• Description of the task:
Search the data for "mortality". Each line containing it is to be copied.

• Extracted information:

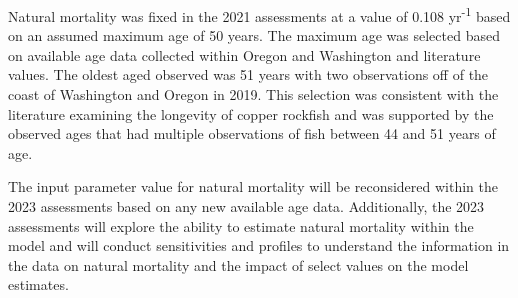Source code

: \documentclass[
]{article}
\begin{document}
Natural mortality was fixed in the 2021 assessments at a value of 0.108
yr\textsuperscript{-1} based on an assumed maximum age of 50 years. The
maximum age was selected based on available age data collected within
Oregon and Washington and literature values. The oldest aged observed
was 51 years with two observations off of the coast of Washington and
Oregon in 2019. This selection was consistent with the literature
examining the longevity of copper rockfish and was supported by the
observed ages that had multiple observations of fish between 44 and 51
years of age.

The input parameter value for natural mortality will be reconsidered
within the 2023 assessments based on any new available age data.
Additionally, the 2023 assessments will explore the ability to estimate
natural mortality within the model and will conduct sensitivities and
profiles to understand the information in the data on natural mortality
and the impact of select values on the model estimates.
\end{document}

• Finished task:
Natural mortality was fixed in the 2021 assessments at a value of 0.108
The input parameter value for natural mortality will be reconsidered
natural mortality within the model and will conduct sensitivities and
profiles to understand the information in the data on natural mortality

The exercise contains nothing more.